My first impression of Thailand is “chaotic”, but not until we stepped on Kao San Road did I understand what chaotic really means. The famous (or infamous if you will) Kao San Road is home to a large concentration of hostels, guesthouses, bars, cheap open-air restaurants, street vendors, and massage parlors. On the surface, it seemed to be nothing more than a Thai version night market. However, underneath was a current of seediness that I soon caught in the corner of my eye. We were getting pretty fed up of the Thai hawkers, particularly for the suits and tattoos. They kept jumping out at my friends and I, to the point of grabbing my arm and trying to drag me with them.

The worst, however, were the Tuk Tuk drivers, who would rotate their hands over an imaginary motorbike and call out “Tuk Tuk”. Another line of seediness was the presence of Thai prostitutes hovering around. All my male friends were “attacked” by the ladyboys who would run after them shouting “Come on! Me give you good time!” Other than that, let’s not forget the men who made those popping sounds with their mouths at you, meaning, “Do you want to see a ping pong show?” With the culture shock that had not yet died away, the next few days we decided to do some historical sightseeing in Bangkok.

“Are you driving with the meter?” a friend of mine asked as he hailed a taxi. Surprisingly, the taxi driver just drove away without saying a word. One after another, we soon realized how hard it was to get a taxi charging by the meter, even though the use of meter is required in Thailand. Having no other options, we turned to the Tuk Tuk drivers waiting by the side who could not be happier to see us coming. With a bit of bargaining, we soon agreed on a fare that seemed to be quite reasonable.

We hopped in the Tuk Tuk and headed in what we didn’t realize was the completely wrong direction. He dropped us at a tourist agency and told us to go in and get a free map. First, the map was not free. Secondly, we were aware that the driver could earn some hefty commission if we book any tours in the agency. After realizing we did not book any tours, the Tuk Tuk driver acted annoyed but then said he could take us to a bunch of other sites around the city. My friends and I of course refused, and were left in the middle of nowhere on our own.

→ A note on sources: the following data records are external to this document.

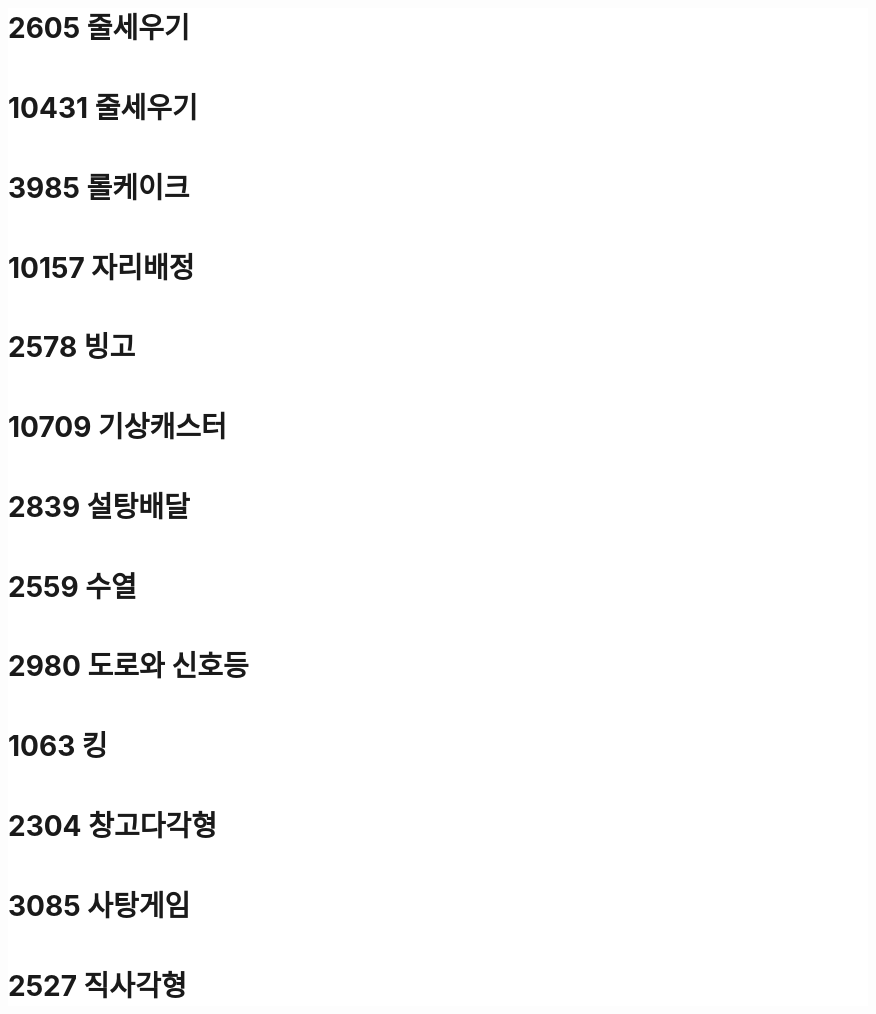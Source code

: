 # 2605 줄세우기
# 10431 줄세우기
# 3985 롤케이크
# 10157 자리배정
# 2578 빙고
# 10709 기상캐스터
# 2839 설탕배달
# 2559 수열
# 2980 도로와 신호등
# 1063 킹
# 2304 창고다각형
# 3085 사탕게임
# 2527 직사각형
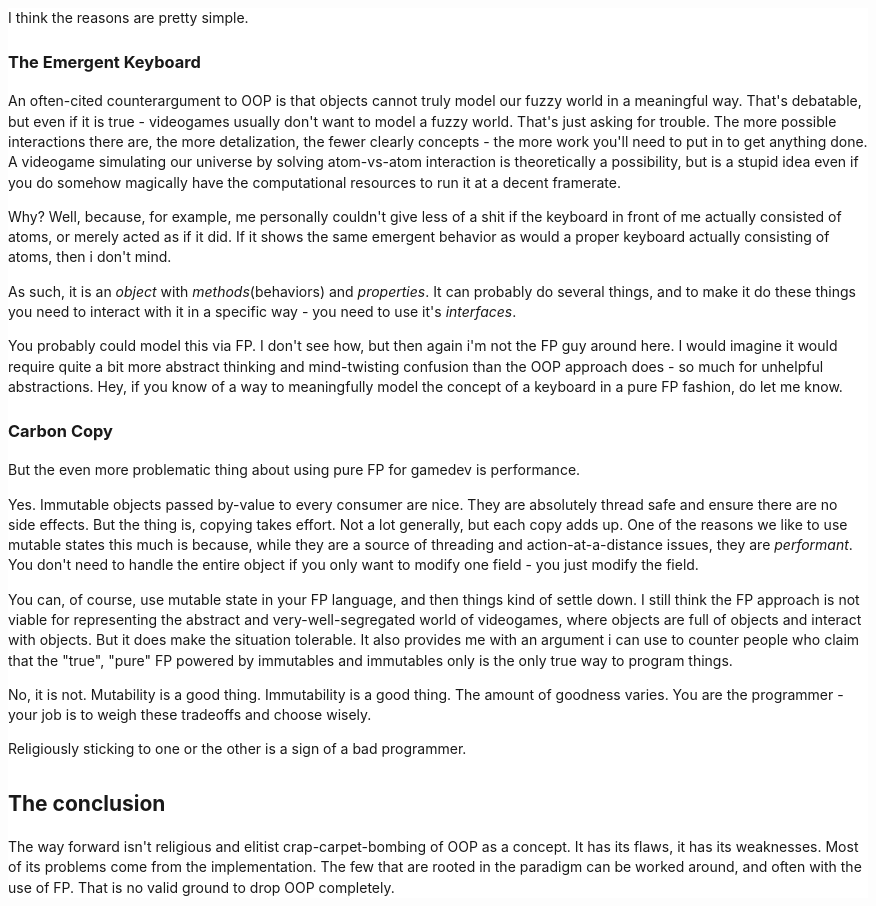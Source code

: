 I think the reasons are pretty simple. 

### The Emergent Keyboard

An often-cited counterargument to OOP is that objects cannot truly model our fuzzy world
in a meaningful way. That's debatable, but even if it is true - videogames usually don't want
to model a fuzzy world. That's just asking for trouble. The more possible interactions there
are, the more detalization, the fewer clearly concepts - the more work you'll need to put
in to get anything done. A videogame simulating our universe by solving atom-vs-atom interaction
is theoretically a possibility, but is a stupid idea even if you do somehow magically have the 
computational resources to run it at a decent framerate.

Why? Well, because, for example, me personally couldn't give less of a shit if the keyboard in 
front of me actually consisted of atoms, or merely acted as if it did. If it shows the same
emergent behavior as would a proper keyboard actually consisting of atoms, then i don't mind.

As such, it is an *object* with *methods*(behaviors) and *properties*. It can probably do
several things, and to make it do these things you need to interact with it in a specific way -
you need to use it's *interfaces*.

You probably could model this via FP. I don't see how, but then again i'm not the FP guy around 
here. I would imagine it would require quite a bit more abstract thinking and mind-twisting 
confusion than the OOP approach does - so much for unhelpful abstractions. Hey, if you know
of a way to meaningfully model the concept of a keyboard in a pure FP fashion, do let me know.

### Carbon Copy

But the even more problematic thing about using pure FP for gamedev is performance.

Yes. Immutable objects passed by-value to every consumer are nice. They are absolutely
thread safe and ensure there are no side effects. But the thing is, copying takes effort.
Not a lot generally, but each copy adds up. One of the reasons we like to use mutable
states this much is because, while they are a source of threading and action-at-a-distance
issues, they are *performant*. You don't need to handle the entire object if you
only want to modify one field - you just modify the field. 

You can, of course, use mutable state in your FP language, and then things kind of settle
down. I still think the FP approach is not viable for representing the abstract 
and very-well-segregated world of videogames, where objects are full of objects and interact
with objects. But it does make the situation tolerable. It also provides me with an argument
i can use to counter people who claim that the "true", "pure" FP powered by immutables
and immutables only is the only true way to program things.

No, it is not. Mutability is a good thing. Immutability is a good thing. The amount of
goodness varies. You are the programmer - your job is to weigh these tradeoffs and
choose wisely.

Religiously sticking to one or the other is a sign of a bad programmer.

## The conclusion

The way forward isn't religious and elitist crap-carpet-bombing of OOP as a concept.
It has its flaws, it has its weaknesses. Most of its problems come from the implementation.
The few that are rooted in the paradigm can be worked around, and often with the use of FP.
That is no valid ground to drop OOP completely.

Bangkok has its own charm, but I was glad when it was time for us to head for our next destination-Koh Samui-where we would be spending all day on the beach. Unfortunately, we were told that all the flights were booked out! The other choice was that we could take a 12 hour overnight train. The word “overnight” terrified me but I did not want to be the bummer in the group. The train ride was the only thing I was dreading since we had heard rumors that the cabins were less than sanitary, that there were bed bugs and grimy toilets. The rumors were unfortunately true. The mattress was small (even for me as a petite girl), and cleanliness was questionable. My body started to itch just by sitting on it, as my skin is quite sensitive.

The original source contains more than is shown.